Muitos são os descendentes, espalhados por países vários, que testemunham, pelo facto de eles próprios estarem vivos, e num eco do que lhes foi contado, o dia abençoado em que os seus familiares receberam a assinatura, tão intensamente desejada, que lhes daria a vida. Salazar, como todo o ditador, nunca respondeu às inúmeras cartas enviadas por Aristides de Sousa Mendes, a propósito do castigo recebido. Quebrou o silêncio quando soube da sua morte, a 3 de Abril de 1954, enviando a seu irmão gémeo um cartão no qual expressava: "Sentidos pêsames."

Pouco interessa a polémica do número de refugiados salvos, porque, na verdade, louvável é o facto de Aristides ter respondido sem demora ao sofrimento e ao desespero de rostos humanos, que no quotidiano presenciava, assumindo a sua responsabilidade na salvação dessas vidas tragicamente ameaçadas. Um comportamento que continuou em Portugal, na sua residência familiar, em Cabanas de Viriato – Casa do Passal –, na qual encontraram hospitalidade muitos refugiados que aí aguardaram a partida para outro país. Nesse espaço viveu o cônsul de Bordéus até ao final da sua vida, repousando no cemitério local.

É esta casa, espaço arquitectónico que sobressai não só pela sua grandeza arquitectónica, mas também como lugar de memória que remete para o drama intemporal dos refugiados, que todos queremos ver recuperada, cumprindo-se assim finalmente os objectivos da Fundação Aristides de Sousa Mendes [FASM]. É pois, para nós, motivo de regozijo, porque, resultado de um intenso trabalho conjunto entre a fundação, a anterior Câmara de Carregal do Sal (continuando a actual movida pelos mesmos propósitos) e a Direcção Regional da Cultura Centro, o facto de se ter obtido do QREN a verba para a realização da 1.ª fase de trabalhos relativos à recuperação do Passal (reposição da cobertura e sustentabilidade das paredes) [é uma realidade]. O concurso público já terminou e, neste momento, aguarda-se a escolha da empresa que iniciará, crê-se, no início do Verão, as referidas obras.

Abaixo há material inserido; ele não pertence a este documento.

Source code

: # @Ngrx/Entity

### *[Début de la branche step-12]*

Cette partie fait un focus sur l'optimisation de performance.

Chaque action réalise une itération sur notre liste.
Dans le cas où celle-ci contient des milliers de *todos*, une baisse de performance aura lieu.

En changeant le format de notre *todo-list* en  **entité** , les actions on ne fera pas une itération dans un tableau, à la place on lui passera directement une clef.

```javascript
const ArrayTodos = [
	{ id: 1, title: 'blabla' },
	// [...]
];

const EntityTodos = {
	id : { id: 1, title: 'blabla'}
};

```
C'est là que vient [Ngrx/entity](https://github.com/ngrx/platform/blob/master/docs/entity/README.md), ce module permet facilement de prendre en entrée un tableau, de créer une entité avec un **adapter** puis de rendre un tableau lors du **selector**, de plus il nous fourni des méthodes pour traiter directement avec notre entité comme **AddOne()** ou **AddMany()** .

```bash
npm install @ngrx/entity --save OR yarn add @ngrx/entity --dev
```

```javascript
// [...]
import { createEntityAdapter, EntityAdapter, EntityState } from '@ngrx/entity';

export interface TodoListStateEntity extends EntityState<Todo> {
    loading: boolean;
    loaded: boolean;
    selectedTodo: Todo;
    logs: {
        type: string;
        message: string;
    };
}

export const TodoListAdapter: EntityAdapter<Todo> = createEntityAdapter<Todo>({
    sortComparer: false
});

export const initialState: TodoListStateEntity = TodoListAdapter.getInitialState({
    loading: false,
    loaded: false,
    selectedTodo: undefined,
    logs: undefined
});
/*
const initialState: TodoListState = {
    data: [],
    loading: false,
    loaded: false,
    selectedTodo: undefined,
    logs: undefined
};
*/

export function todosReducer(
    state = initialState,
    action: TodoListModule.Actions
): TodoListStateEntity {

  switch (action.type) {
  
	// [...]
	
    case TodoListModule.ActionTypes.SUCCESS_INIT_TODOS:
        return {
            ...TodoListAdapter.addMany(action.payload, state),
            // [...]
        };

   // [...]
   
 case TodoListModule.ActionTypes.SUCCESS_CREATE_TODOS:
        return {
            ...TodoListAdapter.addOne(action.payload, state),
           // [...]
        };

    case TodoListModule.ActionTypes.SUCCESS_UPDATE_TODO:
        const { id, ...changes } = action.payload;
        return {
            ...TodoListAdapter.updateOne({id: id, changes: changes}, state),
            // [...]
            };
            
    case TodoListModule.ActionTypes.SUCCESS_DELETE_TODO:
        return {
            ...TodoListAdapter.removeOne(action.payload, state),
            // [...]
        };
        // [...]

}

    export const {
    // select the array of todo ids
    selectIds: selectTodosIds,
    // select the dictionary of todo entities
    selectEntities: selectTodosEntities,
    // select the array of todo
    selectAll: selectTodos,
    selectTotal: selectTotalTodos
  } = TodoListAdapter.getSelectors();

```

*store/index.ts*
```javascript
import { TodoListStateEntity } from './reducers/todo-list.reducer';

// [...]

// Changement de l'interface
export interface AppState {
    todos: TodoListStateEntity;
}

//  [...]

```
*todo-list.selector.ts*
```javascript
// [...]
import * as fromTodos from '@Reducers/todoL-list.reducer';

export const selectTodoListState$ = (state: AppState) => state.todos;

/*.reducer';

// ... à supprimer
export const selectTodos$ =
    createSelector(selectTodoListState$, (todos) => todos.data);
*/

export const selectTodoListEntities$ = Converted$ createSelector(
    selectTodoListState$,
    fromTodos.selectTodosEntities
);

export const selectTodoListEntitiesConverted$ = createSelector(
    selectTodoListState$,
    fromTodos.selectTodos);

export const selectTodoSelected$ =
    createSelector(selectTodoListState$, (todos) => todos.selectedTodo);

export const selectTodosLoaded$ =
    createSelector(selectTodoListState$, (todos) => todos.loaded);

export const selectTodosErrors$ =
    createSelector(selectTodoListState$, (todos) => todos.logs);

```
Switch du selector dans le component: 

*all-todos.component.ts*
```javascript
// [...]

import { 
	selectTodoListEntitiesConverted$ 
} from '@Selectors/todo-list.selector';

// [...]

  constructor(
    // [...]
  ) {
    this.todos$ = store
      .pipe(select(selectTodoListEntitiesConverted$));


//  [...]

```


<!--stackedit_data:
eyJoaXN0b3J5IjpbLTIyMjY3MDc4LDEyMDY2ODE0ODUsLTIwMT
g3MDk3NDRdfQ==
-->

A terminar, dou conta de uma iniciativa da FASM, numa homenagem ao cônsul, grande apreciador de música clássica, no próximo dia 10 de Abril, pelas 18h30, no Centro de Estudos Judiciários, com entrada livre: Recital de Canto e Piano "Aristides de Sousa Mendes", com Wolf e Schumann, interpretado por Ana Maria Pinto, João Terleira e Nuno Vieira de Almeida.

Fundação Aristides de Sousa Mendes

1) António de Oliveira Salazar, Discurso e Notas Políticas (Coimbra, Coimbra Editora, 1951), "Portugal, a Guerra e a Paz", p.105 (referido por Rui Afonso in Aristides de Sousa Mendes, Um Homem Bom).